__Task to complete__.
Your answer should be the lines below from the one holding "modelling of the" through the one holding "temperature, pressure, and", copied exactly and with nothing else.

(Items from a data source)
---------------
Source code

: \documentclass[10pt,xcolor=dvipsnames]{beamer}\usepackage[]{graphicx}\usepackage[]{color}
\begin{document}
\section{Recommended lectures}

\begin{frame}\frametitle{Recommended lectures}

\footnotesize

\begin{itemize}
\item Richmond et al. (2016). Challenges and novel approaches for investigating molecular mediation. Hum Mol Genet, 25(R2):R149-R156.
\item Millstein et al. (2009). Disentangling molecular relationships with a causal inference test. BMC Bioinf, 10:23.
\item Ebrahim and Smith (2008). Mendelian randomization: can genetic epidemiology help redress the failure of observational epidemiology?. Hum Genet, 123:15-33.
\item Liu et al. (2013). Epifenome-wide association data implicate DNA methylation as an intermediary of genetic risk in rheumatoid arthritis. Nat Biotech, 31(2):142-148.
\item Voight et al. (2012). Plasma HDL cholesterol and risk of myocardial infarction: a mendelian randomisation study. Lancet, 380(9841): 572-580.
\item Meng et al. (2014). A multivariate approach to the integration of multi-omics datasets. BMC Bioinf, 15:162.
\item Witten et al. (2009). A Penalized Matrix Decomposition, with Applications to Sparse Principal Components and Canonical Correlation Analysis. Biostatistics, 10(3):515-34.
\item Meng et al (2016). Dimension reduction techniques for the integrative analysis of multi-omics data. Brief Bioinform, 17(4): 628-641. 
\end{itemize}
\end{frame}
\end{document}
---------------
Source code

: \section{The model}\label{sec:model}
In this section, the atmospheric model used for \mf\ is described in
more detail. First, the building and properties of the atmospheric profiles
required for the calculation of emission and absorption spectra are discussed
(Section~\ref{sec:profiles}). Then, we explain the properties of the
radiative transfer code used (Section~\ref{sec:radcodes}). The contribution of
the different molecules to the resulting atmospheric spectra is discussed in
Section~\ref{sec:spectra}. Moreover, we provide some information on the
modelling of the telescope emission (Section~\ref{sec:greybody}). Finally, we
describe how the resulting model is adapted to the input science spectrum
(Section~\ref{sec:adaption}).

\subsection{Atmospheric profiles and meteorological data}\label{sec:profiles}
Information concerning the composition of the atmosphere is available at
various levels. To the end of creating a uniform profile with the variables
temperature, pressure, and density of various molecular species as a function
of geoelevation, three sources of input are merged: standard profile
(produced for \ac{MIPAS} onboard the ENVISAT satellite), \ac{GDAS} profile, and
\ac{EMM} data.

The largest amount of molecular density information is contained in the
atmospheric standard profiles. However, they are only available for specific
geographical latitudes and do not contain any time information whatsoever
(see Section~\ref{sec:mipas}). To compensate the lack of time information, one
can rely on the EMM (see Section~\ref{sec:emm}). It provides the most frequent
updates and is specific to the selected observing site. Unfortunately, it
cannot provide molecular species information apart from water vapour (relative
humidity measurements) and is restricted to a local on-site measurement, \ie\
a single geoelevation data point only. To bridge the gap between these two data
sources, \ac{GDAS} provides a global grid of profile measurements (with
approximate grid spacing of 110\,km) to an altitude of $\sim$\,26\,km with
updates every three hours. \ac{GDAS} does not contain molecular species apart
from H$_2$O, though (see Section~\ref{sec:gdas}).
---------------
__Output of the exercise__.
modelling of the telescope emission (Section~\ref{sec:greybody}). Finally, we
describe how the resulting model is adapted to the input science spectrum
(Section~\ref{sec:adaption}).

\subsection{Atmospheric profiles and meteorological data}\label{sec:profiles}
Information concerning the composition of the atmosphere is available at
various levels. To the end of creating a uniform profile with the variables
temperature, pressure, and density of various molecular species as a function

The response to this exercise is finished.